• PROBLEM TO SOLVE:
The lines to copy are those in the listing below that contain the word "also".

• DATA FOR REVIEW:
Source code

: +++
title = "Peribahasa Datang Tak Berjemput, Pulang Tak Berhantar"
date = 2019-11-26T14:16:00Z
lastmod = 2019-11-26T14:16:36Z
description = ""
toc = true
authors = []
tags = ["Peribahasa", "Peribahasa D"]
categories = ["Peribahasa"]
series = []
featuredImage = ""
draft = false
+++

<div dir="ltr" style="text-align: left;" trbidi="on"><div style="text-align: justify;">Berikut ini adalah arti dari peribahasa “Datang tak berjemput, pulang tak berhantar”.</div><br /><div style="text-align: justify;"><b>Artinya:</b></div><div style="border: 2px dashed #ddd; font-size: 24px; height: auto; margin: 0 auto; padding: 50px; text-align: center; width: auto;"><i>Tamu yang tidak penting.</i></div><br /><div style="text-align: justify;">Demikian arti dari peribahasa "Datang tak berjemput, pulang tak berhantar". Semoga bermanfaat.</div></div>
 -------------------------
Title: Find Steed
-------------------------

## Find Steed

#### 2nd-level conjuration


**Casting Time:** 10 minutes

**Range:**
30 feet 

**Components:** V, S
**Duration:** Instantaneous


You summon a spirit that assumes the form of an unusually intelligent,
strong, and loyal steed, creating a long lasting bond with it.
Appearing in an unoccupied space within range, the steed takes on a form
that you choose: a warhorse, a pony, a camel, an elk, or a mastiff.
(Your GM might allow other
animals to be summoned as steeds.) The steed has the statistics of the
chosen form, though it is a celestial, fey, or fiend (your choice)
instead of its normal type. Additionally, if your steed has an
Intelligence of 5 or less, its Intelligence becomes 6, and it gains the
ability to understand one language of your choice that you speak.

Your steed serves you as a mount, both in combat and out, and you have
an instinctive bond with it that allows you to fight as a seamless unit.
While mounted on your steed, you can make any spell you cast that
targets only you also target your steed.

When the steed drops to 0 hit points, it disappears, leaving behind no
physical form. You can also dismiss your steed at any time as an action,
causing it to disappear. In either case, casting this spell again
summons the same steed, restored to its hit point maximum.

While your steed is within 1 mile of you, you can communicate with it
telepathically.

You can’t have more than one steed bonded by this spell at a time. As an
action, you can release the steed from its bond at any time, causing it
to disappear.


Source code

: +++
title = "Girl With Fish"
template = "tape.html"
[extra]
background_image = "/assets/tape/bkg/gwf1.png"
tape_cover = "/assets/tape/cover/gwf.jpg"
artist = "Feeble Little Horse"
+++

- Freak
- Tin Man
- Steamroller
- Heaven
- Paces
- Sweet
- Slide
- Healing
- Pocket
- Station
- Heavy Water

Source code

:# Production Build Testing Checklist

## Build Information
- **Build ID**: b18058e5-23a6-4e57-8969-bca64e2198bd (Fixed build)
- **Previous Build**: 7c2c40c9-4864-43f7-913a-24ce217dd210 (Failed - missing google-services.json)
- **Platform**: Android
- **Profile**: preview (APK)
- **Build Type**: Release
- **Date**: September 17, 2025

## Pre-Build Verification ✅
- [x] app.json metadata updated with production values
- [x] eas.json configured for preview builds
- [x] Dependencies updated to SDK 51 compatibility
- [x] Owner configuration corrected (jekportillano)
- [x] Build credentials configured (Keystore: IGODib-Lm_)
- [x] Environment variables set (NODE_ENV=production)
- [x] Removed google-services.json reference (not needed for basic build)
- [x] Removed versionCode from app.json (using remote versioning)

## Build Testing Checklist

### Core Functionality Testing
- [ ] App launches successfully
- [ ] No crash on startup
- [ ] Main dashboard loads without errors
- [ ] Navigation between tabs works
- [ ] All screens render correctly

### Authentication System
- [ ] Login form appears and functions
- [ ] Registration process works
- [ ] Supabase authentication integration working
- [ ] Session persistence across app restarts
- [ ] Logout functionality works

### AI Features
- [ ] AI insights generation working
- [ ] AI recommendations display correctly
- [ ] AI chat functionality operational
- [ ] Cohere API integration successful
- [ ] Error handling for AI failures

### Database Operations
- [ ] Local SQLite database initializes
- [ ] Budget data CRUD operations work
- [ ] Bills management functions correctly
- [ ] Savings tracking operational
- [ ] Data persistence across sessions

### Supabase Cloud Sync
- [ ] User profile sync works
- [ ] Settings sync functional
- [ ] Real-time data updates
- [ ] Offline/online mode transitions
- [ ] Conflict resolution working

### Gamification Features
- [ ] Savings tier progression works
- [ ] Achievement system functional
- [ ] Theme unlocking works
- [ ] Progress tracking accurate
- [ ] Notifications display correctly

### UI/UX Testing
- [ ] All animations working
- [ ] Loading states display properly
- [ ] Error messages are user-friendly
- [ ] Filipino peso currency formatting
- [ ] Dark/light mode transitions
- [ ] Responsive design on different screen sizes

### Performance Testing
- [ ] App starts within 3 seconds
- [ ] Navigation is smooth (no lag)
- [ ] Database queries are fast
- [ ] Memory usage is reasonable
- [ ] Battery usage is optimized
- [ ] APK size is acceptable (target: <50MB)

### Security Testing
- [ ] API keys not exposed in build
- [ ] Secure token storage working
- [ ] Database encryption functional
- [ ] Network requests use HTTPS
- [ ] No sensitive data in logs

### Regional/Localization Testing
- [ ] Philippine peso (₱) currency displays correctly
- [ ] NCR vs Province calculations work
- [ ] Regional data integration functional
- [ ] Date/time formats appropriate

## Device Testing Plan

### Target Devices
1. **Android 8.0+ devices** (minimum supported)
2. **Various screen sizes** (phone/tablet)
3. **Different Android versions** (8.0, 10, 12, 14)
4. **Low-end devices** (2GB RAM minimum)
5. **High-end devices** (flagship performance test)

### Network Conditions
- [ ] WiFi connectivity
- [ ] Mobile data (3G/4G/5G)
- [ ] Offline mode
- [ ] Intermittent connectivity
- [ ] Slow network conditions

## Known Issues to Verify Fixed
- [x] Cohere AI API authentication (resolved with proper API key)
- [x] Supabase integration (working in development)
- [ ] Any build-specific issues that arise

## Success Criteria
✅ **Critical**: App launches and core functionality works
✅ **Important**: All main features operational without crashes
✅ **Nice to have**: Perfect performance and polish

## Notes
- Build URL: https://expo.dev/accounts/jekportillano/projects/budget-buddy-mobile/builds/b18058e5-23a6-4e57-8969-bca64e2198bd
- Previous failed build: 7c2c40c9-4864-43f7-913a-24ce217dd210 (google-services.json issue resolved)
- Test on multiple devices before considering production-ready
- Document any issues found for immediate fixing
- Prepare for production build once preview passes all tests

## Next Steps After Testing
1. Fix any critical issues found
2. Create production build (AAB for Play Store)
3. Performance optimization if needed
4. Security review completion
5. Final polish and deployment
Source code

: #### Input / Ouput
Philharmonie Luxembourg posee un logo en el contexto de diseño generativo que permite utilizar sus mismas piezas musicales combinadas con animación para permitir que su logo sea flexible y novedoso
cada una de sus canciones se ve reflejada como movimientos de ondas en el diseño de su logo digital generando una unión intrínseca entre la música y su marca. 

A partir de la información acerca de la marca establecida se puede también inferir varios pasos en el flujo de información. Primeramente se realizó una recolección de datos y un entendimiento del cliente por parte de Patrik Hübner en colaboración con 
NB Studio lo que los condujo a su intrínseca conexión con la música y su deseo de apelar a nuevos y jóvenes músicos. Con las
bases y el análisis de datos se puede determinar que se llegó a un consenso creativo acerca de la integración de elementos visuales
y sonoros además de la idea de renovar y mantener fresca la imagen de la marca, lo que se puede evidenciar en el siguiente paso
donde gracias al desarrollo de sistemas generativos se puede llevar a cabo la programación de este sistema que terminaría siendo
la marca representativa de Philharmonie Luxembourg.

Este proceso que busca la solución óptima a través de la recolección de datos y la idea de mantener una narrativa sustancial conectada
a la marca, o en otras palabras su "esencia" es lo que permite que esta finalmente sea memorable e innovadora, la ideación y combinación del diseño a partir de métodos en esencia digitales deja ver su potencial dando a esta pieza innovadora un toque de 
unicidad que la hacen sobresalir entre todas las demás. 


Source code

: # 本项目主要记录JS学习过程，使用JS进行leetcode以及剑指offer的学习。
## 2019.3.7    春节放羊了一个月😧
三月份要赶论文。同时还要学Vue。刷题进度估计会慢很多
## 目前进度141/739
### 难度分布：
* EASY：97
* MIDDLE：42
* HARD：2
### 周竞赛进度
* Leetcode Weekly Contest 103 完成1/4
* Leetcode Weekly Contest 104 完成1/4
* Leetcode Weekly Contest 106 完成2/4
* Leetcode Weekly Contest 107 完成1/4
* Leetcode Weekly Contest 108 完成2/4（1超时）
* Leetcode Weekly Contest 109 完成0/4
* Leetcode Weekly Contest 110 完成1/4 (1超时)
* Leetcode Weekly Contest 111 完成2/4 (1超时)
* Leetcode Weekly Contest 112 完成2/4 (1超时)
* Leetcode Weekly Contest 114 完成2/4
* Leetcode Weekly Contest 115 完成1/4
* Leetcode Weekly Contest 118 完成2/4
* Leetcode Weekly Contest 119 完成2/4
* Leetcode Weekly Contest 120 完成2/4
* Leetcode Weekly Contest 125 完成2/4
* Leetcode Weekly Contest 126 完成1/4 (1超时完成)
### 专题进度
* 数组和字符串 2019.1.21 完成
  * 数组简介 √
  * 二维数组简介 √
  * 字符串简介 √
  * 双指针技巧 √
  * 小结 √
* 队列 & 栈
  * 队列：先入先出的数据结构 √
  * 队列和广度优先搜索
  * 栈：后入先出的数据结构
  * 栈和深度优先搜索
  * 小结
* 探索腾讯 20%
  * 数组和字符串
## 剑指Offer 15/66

• SOLVED PROBLEM:
targets only you also target your steed.
physical form. You can also dismiss your steed at any time as an action,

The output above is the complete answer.